*How to complete this task:* Transcribe each of the records below exactly, excluding all pictures.

__________________________________________________

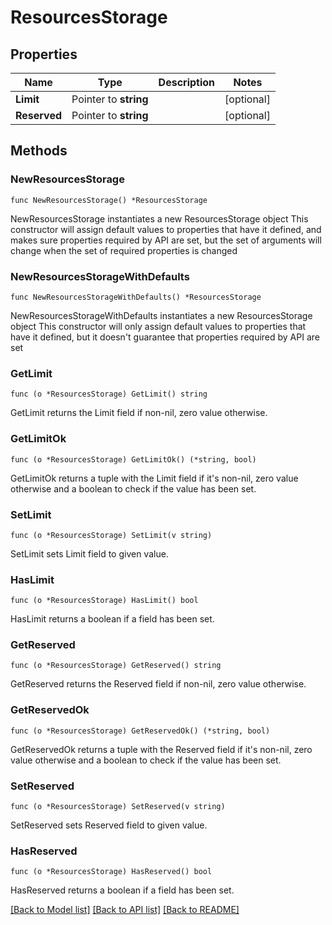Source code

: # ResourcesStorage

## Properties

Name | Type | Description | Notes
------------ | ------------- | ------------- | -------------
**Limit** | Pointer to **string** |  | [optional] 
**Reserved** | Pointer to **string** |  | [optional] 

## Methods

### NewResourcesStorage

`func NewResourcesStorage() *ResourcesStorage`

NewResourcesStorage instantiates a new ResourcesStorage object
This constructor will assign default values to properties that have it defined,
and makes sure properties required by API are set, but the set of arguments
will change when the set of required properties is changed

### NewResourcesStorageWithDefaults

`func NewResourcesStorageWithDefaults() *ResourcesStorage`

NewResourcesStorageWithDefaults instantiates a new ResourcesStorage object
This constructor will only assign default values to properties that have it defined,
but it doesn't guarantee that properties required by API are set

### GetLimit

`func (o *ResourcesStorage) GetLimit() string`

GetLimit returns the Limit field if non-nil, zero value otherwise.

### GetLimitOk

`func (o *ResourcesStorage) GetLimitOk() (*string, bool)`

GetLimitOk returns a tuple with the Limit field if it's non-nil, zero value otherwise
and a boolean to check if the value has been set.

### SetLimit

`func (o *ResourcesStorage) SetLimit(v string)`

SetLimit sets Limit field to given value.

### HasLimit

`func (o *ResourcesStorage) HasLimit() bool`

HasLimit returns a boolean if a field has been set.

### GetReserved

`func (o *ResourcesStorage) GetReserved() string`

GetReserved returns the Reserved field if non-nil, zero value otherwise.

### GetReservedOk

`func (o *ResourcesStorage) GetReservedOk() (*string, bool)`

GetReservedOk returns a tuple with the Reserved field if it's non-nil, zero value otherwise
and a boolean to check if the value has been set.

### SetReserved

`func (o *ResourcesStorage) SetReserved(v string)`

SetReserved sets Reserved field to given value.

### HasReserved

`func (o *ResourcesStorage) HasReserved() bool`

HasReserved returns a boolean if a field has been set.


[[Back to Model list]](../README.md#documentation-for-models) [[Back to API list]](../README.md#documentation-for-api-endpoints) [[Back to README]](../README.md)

__________________________________________________

*Result of this exercise:*
Source code

: # ResourcesStorage

## Properties

Name | Type | Description | Notes
------------ | ------------- | ------------- | -------------
**Limit** | Pointer to **string** |  | [optional] 
**Reserved** | Pointer to **string** |  | [optional] 

## Methods

### NewResourcesStorage

`func NewResourcesStorage() *ResourcesStorage`

NewResourcesStorage instantiates a new ResourcesStorage object
This constructor will assign default values to properties that have it defined,
and makes sure properties required by API are set, but the set of arguments
will change when the set of required properties is changed

### NewResourcesStorageWithDefaults

`func NewResourcesStorageWithDefaults() *ResourcesStorage`

NewResourcesStorageWithDefaults instantiates a new ResourcesStorage object
This constructor will only assign default values to properties that have it defined,
but it doesn't guarantee that properties required by API are set

### GetLimit

`func (o *ResourcesStorage) GetLimit() string`

GetLimit returns the Limit field if non-nil, zero value otherwise.

### GetLimitOk

`func (o *ResourcesStorage) GetLimitOk() (*string, bool)`

GetLimitOk returns a tuple with the Limit field if it's non-nil, zero value otherwise
and a boolean to check if the value has been set.

### SetLimit

`func (o *ResourcesStorage) SetLimit(v string)`

SetLimit sets Limit field to given value.

### HasLimit

`func (o *ResourcesStorage) HasLimit() bool`

HasLimit returns a boolean if a field has been set.

### GetReserved

`func (o *ResourcesStorage) GetReserved() string`

GetReserved returns the Reserved field if non-nil, zero value otherwise.

### GetReservedOk

`func (o *ResourcesStorage) GetReservedOk() (*string, bool)`

GetReservedOk returns a tuple with the Reserved field if it's non-nil, zero value otherwise
and a boolean to check if the value has been set.

### SetReserved

`func (o *ResourcesStorage) SetReserved(v string)`

SetReserved sets Reserved field to given value.

### HasReserved

`func (o *ResourcesStorage) HasReserved() bool`

HasReserved returns a boolean if a field has been set.


[[Back to Model list]](../README.md#documentation-for-models) [[Back to API list]](../README.md#documentation-for-api-endpoints) [[Back to README]](../README.md)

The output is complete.